__Task__. In the listing below, every line with the word "author" needs to be copied.

__The input__.
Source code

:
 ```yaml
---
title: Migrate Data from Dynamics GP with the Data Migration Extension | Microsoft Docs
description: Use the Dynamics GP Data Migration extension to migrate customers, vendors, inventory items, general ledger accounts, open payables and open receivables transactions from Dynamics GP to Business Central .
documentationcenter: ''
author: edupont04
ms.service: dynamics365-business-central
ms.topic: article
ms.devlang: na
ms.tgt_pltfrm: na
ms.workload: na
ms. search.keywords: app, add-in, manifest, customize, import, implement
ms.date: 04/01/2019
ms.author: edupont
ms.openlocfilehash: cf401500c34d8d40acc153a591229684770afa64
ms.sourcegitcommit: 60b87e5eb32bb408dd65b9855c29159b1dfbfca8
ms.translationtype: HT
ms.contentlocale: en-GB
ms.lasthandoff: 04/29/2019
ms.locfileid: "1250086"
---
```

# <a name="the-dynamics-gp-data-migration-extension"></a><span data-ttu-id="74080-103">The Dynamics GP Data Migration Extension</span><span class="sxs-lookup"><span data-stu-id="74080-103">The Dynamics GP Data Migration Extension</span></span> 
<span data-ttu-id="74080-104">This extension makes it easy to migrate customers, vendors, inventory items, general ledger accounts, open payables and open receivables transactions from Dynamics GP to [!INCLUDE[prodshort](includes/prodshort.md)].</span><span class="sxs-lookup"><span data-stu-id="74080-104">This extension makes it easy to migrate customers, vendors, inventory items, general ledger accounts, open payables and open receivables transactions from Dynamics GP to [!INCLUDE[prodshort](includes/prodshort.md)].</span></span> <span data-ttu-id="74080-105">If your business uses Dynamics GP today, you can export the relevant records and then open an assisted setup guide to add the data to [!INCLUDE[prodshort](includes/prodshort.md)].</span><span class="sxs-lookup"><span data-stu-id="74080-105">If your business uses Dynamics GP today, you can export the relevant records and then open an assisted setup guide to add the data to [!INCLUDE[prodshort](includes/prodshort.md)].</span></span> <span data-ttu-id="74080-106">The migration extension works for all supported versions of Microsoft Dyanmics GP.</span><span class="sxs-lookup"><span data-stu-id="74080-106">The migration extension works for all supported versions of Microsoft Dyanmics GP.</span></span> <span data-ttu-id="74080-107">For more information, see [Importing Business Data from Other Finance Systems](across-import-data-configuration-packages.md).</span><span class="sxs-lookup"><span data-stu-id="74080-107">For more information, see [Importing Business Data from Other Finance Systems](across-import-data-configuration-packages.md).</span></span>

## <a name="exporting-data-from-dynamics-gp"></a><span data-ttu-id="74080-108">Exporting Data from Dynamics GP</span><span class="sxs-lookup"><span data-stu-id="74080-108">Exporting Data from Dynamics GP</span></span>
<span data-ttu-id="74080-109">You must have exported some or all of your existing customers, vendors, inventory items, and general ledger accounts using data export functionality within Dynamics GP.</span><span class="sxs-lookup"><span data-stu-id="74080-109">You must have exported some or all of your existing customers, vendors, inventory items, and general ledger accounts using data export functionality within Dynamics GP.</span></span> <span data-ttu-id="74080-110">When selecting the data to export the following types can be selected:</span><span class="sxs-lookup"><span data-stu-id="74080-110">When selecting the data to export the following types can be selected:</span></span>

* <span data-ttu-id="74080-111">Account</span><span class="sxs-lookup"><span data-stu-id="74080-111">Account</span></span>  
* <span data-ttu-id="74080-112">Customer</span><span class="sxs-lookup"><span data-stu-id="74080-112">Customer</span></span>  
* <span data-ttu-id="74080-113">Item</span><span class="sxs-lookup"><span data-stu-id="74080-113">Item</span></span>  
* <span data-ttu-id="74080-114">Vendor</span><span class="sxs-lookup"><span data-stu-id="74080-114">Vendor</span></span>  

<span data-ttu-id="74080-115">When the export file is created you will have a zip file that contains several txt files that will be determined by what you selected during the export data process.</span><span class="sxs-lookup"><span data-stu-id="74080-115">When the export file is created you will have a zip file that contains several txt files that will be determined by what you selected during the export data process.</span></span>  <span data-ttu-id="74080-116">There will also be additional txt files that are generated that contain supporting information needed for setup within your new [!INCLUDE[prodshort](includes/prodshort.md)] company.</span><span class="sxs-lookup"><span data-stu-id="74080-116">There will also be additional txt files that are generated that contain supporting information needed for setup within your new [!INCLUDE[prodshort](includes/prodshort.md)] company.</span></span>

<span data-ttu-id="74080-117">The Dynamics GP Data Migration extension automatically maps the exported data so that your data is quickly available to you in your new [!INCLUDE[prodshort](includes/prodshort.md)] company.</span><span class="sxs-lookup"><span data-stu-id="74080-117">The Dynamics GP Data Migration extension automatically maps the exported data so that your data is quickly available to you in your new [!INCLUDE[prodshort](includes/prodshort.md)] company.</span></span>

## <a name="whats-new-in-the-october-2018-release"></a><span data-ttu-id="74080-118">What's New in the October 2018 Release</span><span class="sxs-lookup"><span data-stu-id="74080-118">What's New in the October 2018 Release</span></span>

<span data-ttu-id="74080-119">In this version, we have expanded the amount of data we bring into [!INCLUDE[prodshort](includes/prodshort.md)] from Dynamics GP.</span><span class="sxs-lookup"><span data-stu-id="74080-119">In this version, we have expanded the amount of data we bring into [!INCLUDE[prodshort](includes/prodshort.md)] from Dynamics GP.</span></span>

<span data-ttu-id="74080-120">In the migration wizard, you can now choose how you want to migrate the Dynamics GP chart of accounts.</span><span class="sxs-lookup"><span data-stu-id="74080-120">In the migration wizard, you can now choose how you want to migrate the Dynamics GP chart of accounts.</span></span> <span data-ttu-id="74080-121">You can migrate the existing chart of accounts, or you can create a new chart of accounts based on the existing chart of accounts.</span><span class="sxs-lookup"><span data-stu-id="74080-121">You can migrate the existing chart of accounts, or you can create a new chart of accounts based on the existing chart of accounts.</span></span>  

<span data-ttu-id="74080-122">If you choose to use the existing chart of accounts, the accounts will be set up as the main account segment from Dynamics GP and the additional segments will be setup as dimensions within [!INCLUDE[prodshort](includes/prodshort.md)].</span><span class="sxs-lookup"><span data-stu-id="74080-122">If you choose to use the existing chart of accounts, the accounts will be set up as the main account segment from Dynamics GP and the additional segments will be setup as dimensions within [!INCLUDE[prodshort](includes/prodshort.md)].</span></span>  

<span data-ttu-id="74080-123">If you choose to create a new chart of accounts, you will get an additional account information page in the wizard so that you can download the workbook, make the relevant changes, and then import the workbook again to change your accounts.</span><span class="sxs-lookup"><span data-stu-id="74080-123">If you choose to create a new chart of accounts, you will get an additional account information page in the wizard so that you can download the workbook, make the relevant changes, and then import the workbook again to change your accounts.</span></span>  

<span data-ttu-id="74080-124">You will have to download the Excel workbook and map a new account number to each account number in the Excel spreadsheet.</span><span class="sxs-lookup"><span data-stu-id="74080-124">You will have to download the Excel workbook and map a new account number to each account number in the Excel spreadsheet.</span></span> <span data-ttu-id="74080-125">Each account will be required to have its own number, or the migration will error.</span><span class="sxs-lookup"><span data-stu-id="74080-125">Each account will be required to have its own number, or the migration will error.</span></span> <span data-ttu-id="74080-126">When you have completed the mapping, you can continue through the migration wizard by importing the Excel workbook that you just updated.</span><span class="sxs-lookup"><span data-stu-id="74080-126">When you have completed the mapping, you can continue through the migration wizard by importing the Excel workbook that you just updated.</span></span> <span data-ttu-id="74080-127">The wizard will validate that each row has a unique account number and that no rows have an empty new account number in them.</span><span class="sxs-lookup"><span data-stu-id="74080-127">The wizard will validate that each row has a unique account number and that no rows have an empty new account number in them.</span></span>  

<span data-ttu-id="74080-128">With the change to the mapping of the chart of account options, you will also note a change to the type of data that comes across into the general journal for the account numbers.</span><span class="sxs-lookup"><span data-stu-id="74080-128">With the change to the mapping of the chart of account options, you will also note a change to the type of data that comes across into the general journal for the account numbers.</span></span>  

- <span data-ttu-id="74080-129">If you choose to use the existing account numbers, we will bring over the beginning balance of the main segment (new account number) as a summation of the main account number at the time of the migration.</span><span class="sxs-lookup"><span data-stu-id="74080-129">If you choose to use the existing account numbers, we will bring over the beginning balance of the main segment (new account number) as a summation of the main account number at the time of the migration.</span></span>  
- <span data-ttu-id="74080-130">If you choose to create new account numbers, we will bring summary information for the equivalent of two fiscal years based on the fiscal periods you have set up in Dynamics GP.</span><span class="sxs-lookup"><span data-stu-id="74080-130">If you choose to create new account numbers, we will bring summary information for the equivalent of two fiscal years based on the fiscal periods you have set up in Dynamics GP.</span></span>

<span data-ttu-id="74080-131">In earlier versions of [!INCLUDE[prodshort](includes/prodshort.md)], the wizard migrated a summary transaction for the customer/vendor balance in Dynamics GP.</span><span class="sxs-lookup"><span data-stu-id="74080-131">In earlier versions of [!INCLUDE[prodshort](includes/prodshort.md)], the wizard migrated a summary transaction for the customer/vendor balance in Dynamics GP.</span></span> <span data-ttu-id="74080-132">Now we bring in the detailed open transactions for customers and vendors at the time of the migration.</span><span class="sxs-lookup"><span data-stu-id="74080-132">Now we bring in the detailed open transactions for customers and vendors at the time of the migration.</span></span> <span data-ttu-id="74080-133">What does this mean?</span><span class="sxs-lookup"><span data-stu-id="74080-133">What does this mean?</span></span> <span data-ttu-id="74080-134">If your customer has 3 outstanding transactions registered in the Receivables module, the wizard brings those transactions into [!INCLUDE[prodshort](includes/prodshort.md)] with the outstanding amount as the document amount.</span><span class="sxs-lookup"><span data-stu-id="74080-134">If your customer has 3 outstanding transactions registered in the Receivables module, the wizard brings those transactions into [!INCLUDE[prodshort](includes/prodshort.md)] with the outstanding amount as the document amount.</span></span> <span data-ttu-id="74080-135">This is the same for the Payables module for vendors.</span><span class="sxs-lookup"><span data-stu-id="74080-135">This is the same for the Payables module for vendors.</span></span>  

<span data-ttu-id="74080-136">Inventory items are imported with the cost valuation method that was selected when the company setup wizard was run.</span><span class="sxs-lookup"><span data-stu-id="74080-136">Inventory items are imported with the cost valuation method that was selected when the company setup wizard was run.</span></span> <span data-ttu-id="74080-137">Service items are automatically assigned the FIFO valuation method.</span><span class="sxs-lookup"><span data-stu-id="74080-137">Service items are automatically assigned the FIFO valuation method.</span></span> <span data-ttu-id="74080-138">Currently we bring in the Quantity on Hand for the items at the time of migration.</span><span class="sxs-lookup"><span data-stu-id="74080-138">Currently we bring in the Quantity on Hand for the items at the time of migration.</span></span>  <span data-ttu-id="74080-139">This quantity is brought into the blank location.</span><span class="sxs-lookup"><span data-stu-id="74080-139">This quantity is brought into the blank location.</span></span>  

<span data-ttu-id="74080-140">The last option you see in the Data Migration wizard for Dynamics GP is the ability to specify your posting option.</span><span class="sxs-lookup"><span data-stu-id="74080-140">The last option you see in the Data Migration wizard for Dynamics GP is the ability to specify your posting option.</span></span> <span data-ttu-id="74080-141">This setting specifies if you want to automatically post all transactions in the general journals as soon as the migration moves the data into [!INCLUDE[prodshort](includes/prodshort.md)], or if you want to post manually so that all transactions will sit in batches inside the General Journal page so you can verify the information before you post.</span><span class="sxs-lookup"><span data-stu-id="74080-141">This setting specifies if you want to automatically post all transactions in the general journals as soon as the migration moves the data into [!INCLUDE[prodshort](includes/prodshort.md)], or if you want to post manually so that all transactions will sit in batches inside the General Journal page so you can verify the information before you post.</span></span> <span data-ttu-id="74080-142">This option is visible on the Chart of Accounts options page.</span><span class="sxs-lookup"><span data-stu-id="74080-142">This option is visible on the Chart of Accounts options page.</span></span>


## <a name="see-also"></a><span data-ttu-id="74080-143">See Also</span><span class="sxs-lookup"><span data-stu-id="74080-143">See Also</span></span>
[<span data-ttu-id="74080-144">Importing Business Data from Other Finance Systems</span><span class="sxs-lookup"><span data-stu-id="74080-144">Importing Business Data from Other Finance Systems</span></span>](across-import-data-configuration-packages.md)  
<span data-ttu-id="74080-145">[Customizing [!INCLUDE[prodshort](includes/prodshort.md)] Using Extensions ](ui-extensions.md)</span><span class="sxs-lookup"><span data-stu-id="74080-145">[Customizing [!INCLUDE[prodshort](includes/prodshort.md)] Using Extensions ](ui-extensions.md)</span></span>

__Task answer__.
author: edupont04
ms.author: edupont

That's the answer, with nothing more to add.